Nearly a year after we reported on PBC in the North East SHA, Kathy Oxtoby gives a progress report on the region.
Nearly a year after we reported on PBC in the North East SHA, Kathy Oxtoby gives a progress report on the region.
When Practical Commissioning looked at PBC progress in the North East last December, the area had the joint highest number of PBC commissioning plans agreed in England, according to a Department of Health survey. But relationships between GPs and PCTs were less positive, with 41% of respondents rating their PCT relationship as poor – the worst in the country.
The same survey in September 2009 showed a marked improvement in relationships, reflecting the SHA's determination to reinvigorate PBC in the region. Now only 29% of North-East respondents described relationships with their PCT as poor – although this was still above the national average of 20%.
The proportion of practices in the region that had agreed a commissioning plan had risen from 67% to 72% – above the national average of 64%. Respondents rating managerial support as good had also increased from 41% to 49% – just below the average of 50% for the rest of England.
A common concern for GPs in the region is that PCTs are exerting too much power over PBC and that budgetary cuts will slow or even stall its progress.
Northumberland and North Tyneside – good support
From its patchy performance last year, PBC north of the Tyne has made ‘strong progress', says Dr Stephen Blair, chair of the PEC across the three PCTs of Northumberland, North Tyneside and Newcastle.

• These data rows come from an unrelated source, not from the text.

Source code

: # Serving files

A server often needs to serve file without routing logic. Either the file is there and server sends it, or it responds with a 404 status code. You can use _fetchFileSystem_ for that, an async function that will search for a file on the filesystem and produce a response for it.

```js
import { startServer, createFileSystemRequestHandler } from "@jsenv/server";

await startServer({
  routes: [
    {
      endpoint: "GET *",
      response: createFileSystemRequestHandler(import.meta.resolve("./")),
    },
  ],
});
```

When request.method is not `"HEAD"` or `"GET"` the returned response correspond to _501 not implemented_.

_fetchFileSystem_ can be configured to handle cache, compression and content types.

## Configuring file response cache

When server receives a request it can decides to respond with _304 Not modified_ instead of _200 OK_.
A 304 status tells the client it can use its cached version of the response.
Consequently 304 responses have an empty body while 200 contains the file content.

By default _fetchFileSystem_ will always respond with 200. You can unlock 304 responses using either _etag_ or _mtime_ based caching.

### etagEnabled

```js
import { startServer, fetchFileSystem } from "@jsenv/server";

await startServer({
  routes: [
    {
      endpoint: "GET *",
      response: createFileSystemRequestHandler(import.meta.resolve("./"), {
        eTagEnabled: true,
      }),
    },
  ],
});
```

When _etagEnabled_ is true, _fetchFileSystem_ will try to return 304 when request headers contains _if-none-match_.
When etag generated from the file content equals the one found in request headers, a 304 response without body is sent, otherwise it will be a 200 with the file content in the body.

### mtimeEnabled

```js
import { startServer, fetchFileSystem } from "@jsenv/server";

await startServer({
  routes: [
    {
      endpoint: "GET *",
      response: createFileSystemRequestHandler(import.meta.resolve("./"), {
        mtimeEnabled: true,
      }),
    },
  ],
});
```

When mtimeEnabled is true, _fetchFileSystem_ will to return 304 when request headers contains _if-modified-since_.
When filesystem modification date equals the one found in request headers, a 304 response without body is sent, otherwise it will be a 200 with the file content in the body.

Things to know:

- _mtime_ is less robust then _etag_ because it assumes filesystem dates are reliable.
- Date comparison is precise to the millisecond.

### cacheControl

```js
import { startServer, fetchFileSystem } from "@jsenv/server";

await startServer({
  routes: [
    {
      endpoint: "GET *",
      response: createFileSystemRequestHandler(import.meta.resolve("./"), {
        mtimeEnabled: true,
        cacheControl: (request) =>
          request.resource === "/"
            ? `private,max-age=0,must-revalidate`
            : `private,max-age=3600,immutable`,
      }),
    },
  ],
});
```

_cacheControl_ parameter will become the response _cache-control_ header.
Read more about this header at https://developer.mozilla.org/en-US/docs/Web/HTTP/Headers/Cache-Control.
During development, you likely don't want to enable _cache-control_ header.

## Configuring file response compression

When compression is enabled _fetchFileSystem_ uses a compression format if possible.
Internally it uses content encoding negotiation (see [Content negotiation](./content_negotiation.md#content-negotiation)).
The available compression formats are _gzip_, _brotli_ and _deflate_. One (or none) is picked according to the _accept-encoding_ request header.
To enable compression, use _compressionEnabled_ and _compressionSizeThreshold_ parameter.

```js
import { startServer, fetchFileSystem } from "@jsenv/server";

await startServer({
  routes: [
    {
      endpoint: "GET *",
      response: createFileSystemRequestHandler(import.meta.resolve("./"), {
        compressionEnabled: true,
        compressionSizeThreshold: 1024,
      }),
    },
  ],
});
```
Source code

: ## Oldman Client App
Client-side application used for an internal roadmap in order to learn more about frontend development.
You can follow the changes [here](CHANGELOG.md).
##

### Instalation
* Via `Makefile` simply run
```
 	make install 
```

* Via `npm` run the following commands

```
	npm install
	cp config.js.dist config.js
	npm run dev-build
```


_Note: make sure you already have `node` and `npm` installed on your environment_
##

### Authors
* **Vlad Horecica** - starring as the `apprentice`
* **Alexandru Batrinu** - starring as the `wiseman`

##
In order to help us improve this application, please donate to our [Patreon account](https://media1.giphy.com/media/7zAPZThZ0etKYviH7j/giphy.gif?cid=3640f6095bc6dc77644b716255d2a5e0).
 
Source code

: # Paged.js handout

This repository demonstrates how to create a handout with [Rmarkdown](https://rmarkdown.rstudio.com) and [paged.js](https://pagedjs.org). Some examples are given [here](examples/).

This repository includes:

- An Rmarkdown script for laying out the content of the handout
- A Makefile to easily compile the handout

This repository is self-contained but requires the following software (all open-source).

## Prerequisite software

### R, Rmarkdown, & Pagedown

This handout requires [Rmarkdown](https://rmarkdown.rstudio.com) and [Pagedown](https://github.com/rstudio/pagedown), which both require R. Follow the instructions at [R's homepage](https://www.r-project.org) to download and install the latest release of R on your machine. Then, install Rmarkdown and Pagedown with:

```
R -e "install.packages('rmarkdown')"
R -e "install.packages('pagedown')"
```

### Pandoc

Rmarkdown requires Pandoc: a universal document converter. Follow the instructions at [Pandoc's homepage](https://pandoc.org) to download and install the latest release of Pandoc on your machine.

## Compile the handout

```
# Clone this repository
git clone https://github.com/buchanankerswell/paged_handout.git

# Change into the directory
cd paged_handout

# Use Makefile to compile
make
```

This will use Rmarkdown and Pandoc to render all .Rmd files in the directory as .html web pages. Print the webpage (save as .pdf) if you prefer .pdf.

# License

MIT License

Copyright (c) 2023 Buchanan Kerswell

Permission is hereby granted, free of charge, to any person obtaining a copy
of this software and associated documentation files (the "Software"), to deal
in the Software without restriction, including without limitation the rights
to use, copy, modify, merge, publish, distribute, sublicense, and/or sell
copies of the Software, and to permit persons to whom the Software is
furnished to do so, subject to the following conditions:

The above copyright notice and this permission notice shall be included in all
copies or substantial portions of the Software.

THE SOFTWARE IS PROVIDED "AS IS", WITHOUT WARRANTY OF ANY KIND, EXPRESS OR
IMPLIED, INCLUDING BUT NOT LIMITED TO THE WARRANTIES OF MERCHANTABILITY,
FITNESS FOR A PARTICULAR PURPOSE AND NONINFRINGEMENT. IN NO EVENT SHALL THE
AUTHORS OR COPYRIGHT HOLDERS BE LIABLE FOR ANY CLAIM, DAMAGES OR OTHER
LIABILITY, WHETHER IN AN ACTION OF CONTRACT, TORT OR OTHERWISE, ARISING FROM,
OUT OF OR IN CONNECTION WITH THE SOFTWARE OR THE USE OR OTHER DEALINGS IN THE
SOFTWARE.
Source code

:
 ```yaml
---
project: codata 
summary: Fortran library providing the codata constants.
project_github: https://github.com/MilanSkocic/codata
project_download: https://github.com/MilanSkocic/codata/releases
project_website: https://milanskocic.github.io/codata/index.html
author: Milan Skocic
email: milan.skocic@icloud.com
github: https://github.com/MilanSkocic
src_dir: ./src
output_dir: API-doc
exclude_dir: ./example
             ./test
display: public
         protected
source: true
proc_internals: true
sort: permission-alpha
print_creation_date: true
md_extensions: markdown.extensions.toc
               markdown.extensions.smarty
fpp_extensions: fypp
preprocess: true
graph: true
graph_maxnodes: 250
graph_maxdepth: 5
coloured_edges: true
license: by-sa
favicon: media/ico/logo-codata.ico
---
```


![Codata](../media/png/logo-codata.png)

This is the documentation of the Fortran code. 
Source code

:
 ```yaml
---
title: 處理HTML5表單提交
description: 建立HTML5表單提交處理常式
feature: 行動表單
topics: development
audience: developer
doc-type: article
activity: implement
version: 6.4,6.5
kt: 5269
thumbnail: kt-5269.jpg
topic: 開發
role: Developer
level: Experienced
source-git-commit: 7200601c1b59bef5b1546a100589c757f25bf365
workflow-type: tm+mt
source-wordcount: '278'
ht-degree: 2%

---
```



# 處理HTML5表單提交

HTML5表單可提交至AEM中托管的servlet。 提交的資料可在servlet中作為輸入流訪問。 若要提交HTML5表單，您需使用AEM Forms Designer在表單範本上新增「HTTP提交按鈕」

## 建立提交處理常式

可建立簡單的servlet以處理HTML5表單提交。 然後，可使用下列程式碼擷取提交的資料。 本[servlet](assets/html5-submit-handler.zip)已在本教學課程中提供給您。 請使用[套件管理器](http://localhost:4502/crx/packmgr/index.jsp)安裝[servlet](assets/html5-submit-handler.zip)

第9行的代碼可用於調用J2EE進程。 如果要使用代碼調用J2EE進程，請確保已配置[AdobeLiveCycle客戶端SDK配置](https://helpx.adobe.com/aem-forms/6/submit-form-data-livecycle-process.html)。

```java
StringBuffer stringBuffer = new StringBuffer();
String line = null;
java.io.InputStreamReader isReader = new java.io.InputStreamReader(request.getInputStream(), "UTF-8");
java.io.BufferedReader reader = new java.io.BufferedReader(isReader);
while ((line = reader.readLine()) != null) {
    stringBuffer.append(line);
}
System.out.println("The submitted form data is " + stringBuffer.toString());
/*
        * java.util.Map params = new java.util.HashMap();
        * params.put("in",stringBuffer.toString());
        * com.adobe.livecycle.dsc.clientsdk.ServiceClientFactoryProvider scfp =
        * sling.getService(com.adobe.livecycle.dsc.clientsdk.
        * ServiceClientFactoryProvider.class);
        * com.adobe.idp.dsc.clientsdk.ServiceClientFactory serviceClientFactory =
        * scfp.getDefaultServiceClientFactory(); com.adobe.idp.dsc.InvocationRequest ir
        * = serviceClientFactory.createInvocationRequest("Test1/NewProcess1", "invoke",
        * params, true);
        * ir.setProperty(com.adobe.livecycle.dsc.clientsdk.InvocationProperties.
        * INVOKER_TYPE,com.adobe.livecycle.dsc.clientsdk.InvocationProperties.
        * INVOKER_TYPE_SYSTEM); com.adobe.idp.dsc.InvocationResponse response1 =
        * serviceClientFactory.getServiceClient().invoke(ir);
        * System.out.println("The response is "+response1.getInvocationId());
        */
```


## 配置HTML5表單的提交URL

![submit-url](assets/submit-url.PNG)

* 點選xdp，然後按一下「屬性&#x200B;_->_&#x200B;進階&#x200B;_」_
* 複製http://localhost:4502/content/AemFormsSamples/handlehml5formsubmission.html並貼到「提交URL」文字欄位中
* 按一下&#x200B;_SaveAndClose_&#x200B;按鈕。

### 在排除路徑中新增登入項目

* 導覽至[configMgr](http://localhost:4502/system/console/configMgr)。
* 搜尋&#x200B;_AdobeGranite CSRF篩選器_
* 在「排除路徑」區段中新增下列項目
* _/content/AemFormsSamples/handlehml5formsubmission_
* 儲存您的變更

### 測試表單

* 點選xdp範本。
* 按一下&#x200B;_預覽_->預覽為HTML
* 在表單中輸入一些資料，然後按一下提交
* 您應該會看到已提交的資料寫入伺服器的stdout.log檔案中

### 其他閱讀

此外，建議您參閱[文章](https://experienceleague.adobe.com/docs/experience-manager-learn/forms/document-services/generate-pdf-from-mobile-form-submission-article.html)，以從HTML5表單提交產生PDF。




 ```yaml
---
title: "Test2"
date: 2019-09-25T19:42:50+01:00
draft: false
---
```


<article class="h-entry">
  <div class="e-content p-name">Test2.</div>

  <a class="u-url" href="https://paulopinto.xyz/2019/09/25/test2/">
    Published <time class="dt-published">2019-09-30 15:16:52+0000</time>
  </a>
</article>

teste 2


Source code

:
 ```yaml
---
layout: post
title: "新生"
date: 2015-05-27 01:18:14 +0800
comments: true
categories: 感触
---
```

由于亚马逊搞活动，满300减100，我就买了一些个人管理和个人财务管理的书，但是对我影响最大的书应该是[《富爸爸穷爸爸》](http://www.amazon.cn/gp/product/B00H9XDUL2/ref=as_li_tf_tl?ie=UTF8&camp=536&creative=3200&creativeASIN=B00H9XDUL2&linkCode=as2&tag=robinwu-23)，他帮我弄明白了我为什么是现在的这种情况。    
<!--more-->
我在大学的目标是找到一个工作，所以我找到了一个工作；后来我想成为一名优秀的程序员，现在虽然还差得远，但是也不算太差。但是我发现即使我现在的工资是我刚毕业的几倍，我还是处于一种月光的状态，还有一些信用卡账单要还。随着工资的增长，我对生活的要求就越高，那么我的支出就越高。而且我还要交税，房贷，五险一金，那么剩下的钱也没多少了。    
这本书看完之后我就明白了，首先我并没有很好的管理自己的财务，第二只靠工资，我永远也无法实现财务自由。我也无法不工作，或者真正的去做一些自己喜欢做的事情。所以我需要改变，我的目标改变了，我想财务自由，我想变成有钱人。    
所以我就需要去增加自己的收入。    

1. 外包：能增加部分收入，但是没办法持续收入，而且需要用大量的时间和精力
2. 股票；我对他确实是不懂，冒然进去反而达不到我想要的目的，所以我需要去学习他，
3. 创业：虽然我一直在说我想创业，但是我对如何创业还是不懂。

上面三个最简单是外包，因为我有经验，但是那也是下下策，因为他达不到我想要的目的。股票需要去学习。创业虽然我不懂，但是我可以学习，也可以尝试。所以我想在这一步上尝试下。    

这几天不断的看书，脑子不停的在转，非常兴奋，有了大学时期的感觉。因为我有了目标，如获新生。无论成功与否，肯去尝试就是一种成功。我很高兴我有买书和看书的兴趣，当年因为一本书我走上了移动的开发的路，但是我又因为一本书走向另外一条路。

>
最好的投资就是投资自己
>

Improvements have come about partly because a new director was appointed at the North of Tyne PCTs, who set up a central PBC management team. This is giving ‘robust support' to individual groups and encouraging better PBC engagement from GPs, Dr Blair says. Events have been held to get feedback from PBC groups to ensure ‘what they want to happen starts to happen', he says.
To speed up the approval process for small-scale PBC initiatives, the three PCTs have set up a commissioning decision panel, which includes managers and clinicians from primary care who meet monthly to discuss service proposals. Recent schemes that have been given the green light include a review of end-of-life pathways to give people more choice and support.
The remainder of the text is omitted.